I have yet to see a presenter actually question Nick Griffin on his parties policies. Instead the reporter ususally just highlights one area; race. People seem to refuse to realise the effect of being isolated, how much we depend on International trade, where do they think orange juice comes from?

Ralph Baldwin, London, UK

BNP economic policy would ruin Britain. Which country would trade with Britain if they knew that a BNP government might arbitrarily ban imports of an item. Their plan to nationalise any foreign owned UK companies would mean money would flood out of the UK. Britain would become like North Korea.

Rob Smith, St Albans, Herts

"Get NG into the Newsnight studio to explain all his policies. He won’t last five minutes." He will. And already has, in the face of hostility and childish, loaded questions. What would be most refreshing would be sensible debate on issues that really matter , that only the BNP dare mention.
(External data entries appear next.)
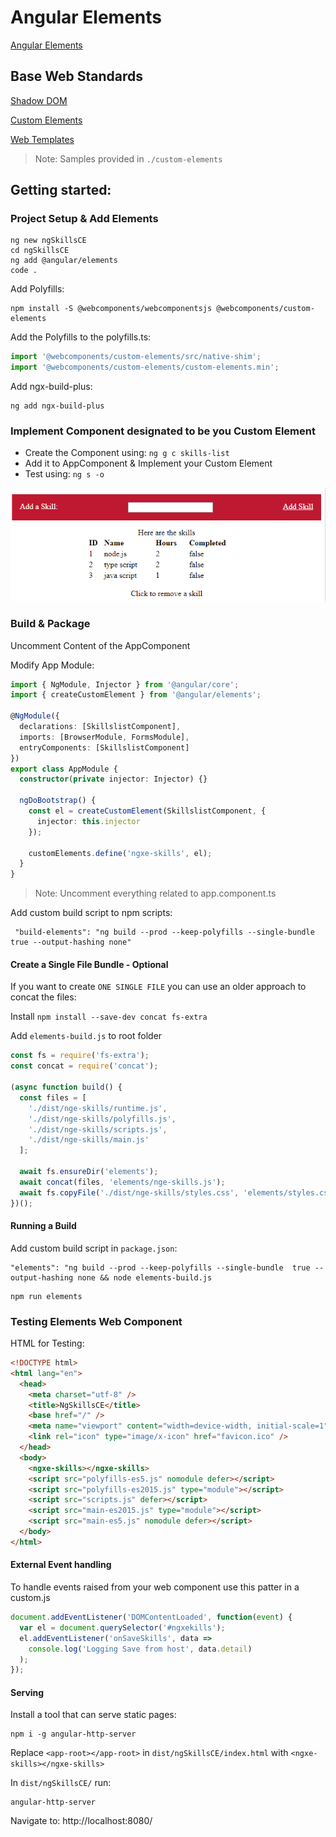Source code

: # Angular Elements

[Angular Elements](https://angular.io/guide/elements)

## Base Web Standards

[Shadow DOM](https://developer.mozilla.org/en-US/docs/Web/Web_Components/Using_shadow_DOM)

[Custom Elements](https://developer.mozilla.org/en-US/docs/Web/Web_Components/Using_custom_elements)

[Web Templates](https://developer.mozilla.org/en-US/docs/Web/Web_Components/Using_templates_and_slots)

> Note: Samples provided in `./custom-elements`

## Getting started:

### Project Setup & Add Elements

```
ng new ngSkillsCE
cd ngSkillsCE
ng add @angular/elements
code .
```

Add Polyfills:

```
npm install -S @webcomponents/webcomponentsjs @webcomponents/custom-elements
```

Add the Polyfills to the polyfills.ts:

```typescript
import '@webcomponents/custom-elements/src/native-shim';
import '@webcomponents/custom-elements/custom-elements.min';
```

Add ngx-build-plus:

```
ng add ngx-build-plus
```

### Implement Component designated to be you Custom Element

- Create the Component using: `ng g c skills-list`
- Add it to AppComponent & Implement your Custom Element
- Test using: `ng s -o`

![skills](_images/skills.png)

### Build & Package

Uncomment Content of the AppComponent

Modify App Module:

```typescript
import { NgModule, Injector } from '@angular/core';
import { createCustomElement } from '@angular/elements';

@NgModule({
  declarations: [SkillslistComponent],
  imports: [BrowserModule, FormsModule],
  entryComponents: [SkillslistComponent]
})
export class AppModule {
  constructor(private injector: Injector) {}

  ngDoBootstrap() {
    const el = createCustomElement(SkillslistComponent, {
      injector: this.injector
    });

    customElements.define('ngxe-skills', el);
  }
}
```

> Note: Uncomment everything related to app.component.ts

Add custom build script to npm scripts:

```
 "build-elements": "ng build --prod --keep-polyfills --single-bundle true --output-hashing none"
```

#### Create a Single File Bundle - Optional

If you want to create `ONE SINGLE FILE` you can use an older approach to concat the files:

Install `npm install --save-dev concat fs-extra`

Add `elements-build.js` to root folder

```javascript
const fs = require('fs-extra');
const concat = require('concat');

(async function build() {
  const files = [
    './dist/nge-skills/runtime.js',
    './dist/nge-skills/polyfills.js',
    './dist/nge-skills/scripts.js',
    './dist/nge-skills/main.js'
  ];

  await fs.ensureDir('elements');
  await concat(files, 'elements/nge-skills.js');
  await fs.copyFile('./dist/nge-skills/styles.css', 'elements/styles.css');
})();
```

#### Running a Build

Add custom build script in `package.json`:

```
"elements": "ng build --prod --keep-polyfills --single-bundle  true --output-hashing none && node elements-build.js
```

```
npm run elements
```

### Testing Elements Web Component

HTML for Testing:

```html
<!DOCTYPE html>
<html lang="en">
  <head>
    <meta charset="utf-8" />
    <title>NgSkillsCE</title>
    <base href="/" />
    <meta name="viewport" content="width=device-width, initial-scale=1" />
    <link rel="icon" type="image/x-icon" href="favicon.ico" />
  </head>
  <body>
    <ngxe-skills></ngxe-skills>
    <script src="polyfills-es5.js" nomodule defer></script>
    <script src="polyfills-es2015.js" type="module"></script>
    <script src="scripts.js" defer></script>
    <script src="main-es2015.js" type="module"></script>
    <script src="main-es5.js" nomodule defer></script>
  </body>
</html>
```

#### External Event handling

To handle events raised from your web component use this patter in a custom.js

```javascript
document.addEventListener('DOMContentLoaded', function(event) {
  var el = document.querySelector('#ngxekills');
  el.addEventListener('onSaveSkills', data =>
    console.log('Logging Save from host', data.detail)
  );
});
```

#### Serving

Install a tool that can serve static pages:

```
npm i -g angular-http-server
```

Replace `<app-root></app-root>` in `dist/ngSkillsCE/index.html` with `<ngxe-skills></ngxe-skills>`

In `dist/ngSkillsCE/` run:

```
angular-http-server
```

Navigate to: http://localhost:8080/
David Hill, Poole, England

I don't know what the previous posters are referring to - Nick Griffin always comes across awfully whenever I've seen him interviewed. The party contradicts itself a helluva lot - and even I (not particularly knowledgeable on politics) could point out the gaping holes and flaws in their policies.

Jane Woodsen, London,

Yes hes actually been on newsnight before twice and allways comes off well no matter how hard the interviewer tries. even better get the BNP on question time for once so that Nick can run rings around his opponents exposing how stupid and out of touch all the other politicians are!!

markus, london, uk

"Get Nick Griffin into the Newsnight studio to explain all his policies. He won’t last five minutes." Please do. The trouble is the media do not like to discuss BNP policies because they know full well they will strike a chord with the majority of British people.